_Problem statement_
Which lines below include "there"? Copy them all.

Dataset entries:
%%
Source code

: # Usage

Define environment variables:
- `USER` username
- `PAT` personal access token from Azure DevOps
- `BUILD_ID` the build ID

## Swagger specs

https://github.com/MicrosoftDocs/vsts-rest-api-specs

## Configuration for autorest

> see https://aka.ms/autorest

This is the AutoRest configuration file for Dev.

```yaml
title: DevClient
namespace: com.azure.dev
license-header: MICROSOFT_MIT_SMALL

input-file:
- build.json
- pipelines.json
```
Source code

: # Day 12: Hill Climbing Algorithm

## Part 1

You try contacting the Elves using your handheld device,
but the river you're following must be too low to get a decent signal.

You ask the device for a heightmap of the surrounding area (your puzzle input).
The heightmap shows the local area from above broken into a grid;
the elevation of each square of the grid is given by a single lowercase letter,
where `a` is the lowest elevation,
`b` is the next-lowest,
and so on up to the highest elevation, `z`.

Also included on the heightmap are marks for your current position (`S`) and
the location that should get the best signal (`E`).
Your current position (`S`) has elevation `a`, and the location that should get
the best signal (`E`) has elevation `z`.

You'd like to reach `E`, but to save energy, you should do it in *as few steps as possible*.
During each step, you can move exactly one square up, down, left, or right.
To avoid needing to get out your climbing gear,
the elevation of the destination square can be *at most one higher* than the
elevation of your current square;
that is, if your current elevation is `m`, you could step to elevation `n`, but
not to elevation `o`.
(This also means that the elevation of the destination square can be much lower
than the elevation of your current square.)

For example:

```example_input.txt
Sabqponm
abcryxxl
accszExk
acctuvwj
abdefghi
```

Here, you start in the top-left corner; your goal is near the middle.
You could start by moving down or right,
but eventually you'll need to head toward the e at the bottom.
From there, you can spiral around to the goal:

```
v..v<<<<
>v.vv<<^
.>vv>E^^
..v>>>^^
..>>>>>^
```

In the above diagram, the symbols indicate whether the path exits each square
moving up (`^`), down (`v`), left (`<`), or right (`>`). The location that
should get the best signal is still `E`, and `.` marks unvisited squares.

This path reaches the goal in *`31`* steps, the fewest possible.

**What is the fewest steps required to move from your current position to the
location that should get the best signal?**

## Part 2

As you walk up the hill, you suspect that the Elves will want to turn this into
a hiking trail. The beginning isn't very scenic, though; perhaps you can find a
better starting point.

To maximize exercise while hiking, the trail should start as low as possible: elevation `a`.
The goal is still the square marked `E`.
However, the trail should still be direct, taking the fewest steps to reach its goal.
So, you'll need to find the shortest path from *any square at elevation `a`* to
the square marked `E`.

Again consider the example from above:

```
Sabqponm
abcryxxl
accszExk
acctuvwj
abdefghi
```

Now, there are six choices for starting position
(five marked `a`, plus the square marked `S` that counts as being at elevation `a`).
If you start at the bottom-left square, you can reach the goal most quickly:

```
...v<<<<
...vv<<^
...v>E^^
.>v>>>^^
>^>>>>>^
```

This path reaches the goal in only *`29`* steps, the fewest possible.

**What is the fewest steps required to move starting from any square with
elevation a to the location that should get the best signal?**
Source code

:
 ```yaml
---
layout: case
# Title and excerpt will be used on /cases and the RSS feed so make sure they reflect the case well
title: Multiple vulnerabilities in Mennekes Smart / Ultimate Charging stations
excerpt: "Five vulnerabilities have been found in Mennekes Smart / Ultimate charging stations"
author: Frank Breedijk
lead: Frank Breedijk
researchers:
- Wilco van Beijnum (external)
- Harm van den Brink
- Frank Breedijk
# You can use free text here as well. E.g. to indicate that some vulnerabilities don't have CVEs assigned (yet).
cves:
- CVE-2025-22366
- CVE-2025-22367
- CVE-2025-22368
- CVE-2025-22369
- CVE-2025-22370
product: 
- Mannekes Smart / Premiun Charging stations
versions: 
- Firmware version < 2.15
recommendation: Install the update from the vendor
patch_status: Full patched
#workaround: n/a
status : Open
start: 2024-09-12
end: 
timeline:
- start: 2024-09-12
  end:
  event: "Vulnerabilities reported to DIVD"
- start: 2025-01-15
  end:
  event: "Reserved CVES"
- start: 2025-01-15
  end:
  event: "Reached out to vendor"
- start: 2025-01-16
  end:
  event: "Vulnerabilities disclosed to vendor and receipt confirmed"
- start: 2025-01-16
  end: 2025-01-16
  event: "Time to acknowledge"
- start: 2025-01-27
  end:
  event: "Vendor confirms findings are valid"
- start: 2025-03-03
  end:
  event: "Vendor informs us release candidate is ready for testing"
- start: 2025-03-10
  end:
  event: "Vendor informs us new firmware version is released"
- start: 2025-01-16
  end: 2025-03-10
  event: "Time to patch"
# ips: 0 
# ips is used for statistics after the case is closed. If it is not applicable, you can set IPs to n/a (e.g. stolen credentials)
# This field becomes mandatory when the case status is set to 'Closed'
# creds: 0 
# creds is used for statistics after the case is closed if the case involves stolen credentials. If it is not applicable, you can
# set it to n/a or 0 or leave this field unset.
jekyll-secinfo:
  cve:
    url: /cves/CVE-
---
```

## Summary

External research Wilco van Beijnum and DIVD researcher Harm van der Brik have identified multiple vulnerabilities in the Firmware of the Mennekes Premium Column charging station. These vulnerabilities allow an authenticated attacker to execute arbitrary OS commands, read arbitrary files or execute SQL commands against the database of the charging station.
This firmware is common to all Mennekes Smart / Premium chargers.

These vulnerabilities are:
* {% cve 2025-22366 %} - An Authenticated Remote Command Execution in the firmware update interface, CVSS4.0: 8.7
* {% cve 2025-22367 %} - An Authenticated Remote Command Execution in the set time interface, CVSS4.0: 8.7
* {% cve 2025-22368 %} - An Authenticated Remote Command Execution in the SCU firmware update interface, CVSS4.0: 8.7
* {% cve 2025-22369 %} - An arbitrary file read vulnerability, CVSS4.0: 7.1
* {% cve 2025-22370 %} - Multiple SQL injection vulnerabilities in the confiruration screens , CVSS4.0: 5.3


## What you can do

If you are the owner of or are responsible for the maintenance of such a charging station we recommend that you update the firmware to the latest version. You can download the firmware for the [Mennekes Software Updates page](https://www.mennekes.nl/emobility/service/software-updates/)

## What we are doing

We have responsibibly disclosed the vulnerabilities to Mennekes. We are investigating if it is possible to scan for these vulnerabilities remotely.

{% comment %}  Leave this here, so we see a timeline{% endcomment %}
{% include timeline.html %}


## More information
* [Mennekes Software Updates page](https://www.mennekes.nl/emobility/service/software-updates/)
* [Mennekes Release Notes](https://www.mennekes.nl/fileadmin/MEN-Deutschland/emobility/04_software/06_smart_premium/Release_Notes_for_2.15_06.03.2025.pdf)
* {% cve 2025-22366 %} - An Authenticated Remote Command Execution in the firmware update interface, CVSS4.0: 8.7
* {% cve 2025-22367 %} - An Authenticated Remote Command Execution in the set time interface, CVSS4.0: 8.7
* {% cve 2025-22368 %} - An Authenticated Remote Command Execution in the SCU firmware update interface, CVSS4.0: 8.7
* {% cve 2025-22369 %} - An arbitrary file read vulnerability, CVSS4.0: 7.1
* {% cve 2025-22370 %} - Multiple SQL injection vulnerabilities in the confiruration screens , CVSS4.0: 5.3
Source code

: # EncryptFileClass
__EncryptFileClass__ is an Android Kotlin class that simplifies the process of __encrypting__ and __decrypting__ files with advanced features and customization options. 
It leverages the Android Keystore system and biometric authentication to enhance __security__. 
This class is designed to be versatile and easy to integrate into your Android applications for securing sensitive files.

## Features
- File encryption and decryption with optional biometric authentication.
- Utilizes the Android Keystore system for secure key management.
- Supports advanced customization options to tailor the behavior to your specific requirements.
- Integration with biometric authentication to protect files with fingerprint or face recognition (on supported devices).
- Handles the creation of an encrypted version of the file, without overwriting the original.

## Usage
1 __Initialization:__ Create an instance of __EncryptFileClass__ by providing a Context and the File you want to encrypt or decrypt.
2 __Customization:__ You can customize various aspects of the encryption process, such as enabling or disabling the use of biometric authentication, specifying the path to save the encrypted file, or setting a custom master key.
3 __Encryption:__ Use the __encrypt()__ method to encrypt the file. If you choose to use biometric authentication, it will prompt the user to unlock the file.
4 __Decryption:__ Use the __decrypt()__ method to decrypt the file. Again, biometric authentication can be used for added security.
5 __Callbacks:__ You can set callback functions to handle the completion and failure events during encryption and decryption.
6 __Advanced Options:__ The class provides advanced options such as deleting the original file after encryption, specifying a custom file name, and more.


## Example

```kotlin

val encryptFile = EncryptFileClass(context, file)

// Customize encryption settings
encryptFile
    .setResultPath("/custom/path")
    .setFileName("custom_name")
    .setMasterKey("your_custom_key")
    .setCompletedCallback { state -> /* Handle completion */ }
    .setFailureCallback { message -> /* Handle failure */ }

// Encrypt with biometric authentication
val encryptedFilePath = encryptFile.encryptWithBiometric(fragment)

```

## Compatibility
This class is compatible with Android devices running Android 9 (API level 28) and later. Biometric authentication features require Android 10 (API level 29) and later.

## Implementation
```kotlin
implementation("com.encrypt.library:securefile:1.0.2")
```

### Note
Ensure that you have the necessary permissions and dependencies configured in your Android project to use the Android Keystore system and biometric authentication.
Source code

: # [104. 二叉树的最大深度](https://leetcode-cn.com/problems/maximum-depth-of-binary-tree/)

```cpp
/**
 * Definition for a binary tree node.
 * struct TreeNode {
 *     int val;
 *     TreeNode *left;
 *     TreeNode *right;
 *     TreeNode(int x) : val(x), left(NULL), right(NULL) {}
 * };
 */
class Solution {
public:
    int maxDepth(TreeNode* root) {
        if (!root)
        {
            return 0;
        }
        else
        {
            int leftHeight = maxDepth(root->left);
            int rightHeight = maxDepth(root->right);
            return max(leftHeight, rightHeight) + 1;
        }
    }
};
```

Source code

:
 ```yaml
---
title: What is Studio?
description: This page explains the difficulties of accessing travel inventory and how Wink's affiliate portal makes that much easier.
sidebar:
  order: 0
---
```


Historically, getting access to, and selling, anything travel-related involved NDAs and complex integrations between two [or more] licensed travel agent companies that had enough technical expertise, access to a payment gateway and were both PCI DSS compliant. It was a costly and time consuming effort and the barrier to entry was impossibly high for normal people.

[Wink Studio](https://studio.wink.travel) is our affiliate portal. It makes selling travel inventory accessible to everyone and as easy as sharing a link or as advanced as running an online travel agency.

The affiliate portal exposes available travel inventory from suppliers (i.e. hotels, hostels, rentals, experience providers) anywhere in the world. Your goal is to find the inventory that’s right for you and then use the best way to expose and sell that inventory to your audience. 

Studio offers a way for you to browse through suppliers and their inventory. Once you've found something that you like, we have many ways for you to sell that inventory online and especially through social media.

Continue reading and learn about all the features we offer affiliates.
%%
_Reply to the exercise_
From there, you can spiral around to the goal:
Now, there are six choices for starting position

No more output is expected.